O Brasil na Primeira Guerra Mundial
1 de agosto de 2014"O BRASIL EM ESTADO DE GUERRA" Foi assim, em letras garrafais, que foi anunciada à população a entrada do país na Primeira Guerra Mundial por diversos diários brasileiros numa manhã de sexta-feira, nos idos de 1917.
O inimigo era nada menos que a Alemanha, que já lutava há três anos contra a chamada Tríplice Entente, e que, dias antes, havia afundado o navio mercante brasileiro Macau na costa espanhola, uma área afetada pelo bloqueio naval alemão.
O Brasil, por sua vez, contava com uma força armada precária, cuja máxima experiência internacional até então tinha sido a Guerra do Paraguai. E foi assim, com um Exército incipiente, uma frota naval defasada e uma força aérea inexistente, que desafiamos o Império Alemão.
O envolvimento do Brasil no conflito mundial de 1914-1918 é pouco conhecido, mas, sem dúvida, digno de um bom enredo. Trata-se de uma história repleta de capítulos curiosos, tais como uma onda de perseguição a cidadãos com sobrenomes alemães ou uma divisão naval praticamente dizimada pela gripe espanhola, e que culmina num desfecho quase épico: a chegada da missão brasileira à zona de combate justamente às vésperas do armistício.
"O suficiente para participar das comemorações do final da guerra", comenta o jornalista Marcelo Monteiro, que acaba de lançar o livro U-93: A Entrada do Brasil na Primeira Guerra Mundial, por ocasião do aniversário de cem anos do início do conflito. O título faz referência ao nome do submarino que afundou o Macau.
Para Marcelo, a participação do Brasil foi antes de tudo simbólica, já que o país não possuía uma força militar ou uma Marinha relevantes. "O Brasil não tinha estrutura nenhuma. Não tinha praticamente nada com o que pudesse contribuir diretamente no front. Era mais uma questão de apoio moral de um país das dimensões do Brasil", avalia.

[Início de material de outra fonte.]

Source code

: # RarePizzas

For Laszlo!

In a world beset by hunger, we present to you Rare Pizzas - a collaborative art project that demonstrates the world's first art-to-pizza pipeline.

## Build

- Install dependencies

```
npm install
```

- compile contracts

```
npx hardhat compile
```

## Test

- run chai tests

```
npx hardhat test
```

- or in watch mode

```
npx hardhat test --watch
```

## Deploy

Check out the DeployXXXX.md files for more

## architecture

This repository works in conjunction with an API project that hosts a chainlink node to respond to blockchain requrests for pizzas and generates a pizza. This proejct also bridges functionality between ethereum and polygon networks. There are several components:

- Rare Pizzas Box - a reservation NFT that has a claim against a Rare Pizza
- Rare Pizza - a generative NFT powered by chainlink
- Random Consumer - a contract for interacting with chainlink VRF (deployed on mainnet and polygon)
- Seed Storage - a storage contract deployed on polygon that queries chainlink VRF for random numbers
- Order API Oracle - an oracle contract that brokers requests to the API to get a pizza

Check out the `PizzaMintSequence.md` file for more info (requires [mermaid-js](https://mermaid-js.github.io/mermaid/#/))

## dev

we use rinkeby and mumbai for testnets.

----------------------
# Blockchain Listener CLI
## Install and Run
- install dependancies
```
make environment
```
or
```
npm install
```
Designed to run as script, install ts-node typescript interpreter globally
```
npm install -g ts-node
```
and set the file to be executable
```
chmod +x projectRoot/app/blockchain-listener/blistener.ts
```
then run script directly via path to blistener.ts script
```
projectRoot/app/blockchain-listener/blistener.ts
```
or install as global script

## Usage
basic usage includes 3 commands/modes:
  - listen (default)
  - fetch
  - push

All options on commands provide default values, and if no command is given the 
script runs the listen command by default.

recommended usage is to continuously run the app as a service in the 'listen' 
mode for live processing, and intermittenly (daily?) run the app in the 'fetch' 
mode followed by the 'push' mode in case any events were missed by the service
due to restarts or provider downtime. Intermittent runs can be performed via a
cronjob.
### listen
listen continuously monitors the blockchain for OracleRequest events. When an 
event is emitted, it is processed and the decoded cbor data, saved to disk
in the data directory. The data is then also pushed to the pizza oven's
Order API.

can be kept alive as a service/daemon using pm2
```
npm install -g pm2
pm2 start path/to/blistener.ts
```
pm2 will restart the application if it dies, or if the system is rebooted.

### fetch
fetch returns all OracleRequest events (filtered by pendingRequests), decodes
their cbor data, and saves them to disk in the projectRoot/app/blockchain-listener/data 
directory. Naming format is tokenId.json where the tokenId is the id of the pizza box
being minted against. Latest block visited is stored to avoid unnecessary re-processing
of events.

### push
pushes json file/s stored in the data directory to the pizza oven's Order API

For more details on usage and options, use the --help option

Contudo, ele ressalta que foi justamente esse esforço brasileiro que posteriormente contribuiu para a inserção do país no cenário diplomático internacional. Um exemplo emblemático foi a participação do Brasil na Convenção de Paz de Paris, que resultou na criação da Liga das Nações, precursora da Organização das Nações Unidas (ONU).

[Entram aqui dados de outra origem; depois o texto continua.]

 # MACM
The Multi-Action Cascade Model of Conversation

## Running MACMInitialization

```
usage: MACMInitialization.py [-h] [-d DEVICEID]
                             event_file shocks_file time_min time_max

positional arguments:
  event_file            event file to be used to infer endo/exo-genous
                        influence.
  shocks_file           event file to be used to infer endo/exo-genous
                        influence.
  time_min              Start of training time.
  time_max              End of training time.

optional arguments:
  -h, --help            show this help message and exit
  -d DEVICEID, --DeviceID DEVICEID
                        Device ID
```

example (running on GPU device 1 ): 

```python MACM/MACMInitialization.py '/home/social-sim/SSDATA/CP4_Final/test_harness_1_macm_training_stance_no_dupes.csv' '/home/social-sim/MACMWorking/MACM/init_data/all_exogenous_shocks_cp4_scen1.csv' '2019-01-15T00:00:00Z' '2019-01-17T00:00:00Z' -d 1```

Nas palavras de Marcelo, o ataque ao Macau foi, na verdade, a gota d'água. Há meses que o povo vinha pressionando o presidente Venceslau Brás a tomar uma atitude em relação aos sucessivos torpedeamentos de navios mercantes brasileiros por submarinos alemães. A prática remontava a meados de fevereiro, quando a Alemanha declarara guerra submarina ilimitada a navios de qualquer bandeira que cruzassem as áreas em conflito, numa tentativa de impedir a chegada de suprimentos aos inimigos.
O Brasil, que exportava cereais e café principalmente para a França e a Inglaterra, nunca aceitou o bloqueio e seguiu enviando navios para a Europa. O fato de ter se declarado neutro desde o início do conflito, no entanto, não impediria o país de também virar alvo da estratégia alemã.
Embates navais
A primeira vítima foi o vapor Paraná, o maior navio em operação da marinha mercante brasileira na época, ao navegar nas proximidades de Barfleur, na França. Apesar de ostentar a bandeira nacional, a embarcação foi posta a pique na madrugada do dia 4 de abril pelo submarino alemão UB-32, cujo projétil acertou em cheio o letreiro do casco onde se lia a palavra Brasil. O episódio provocou uma grande comoção no país e a subsequente ruptura das relações diplomáticas com a Alemanha.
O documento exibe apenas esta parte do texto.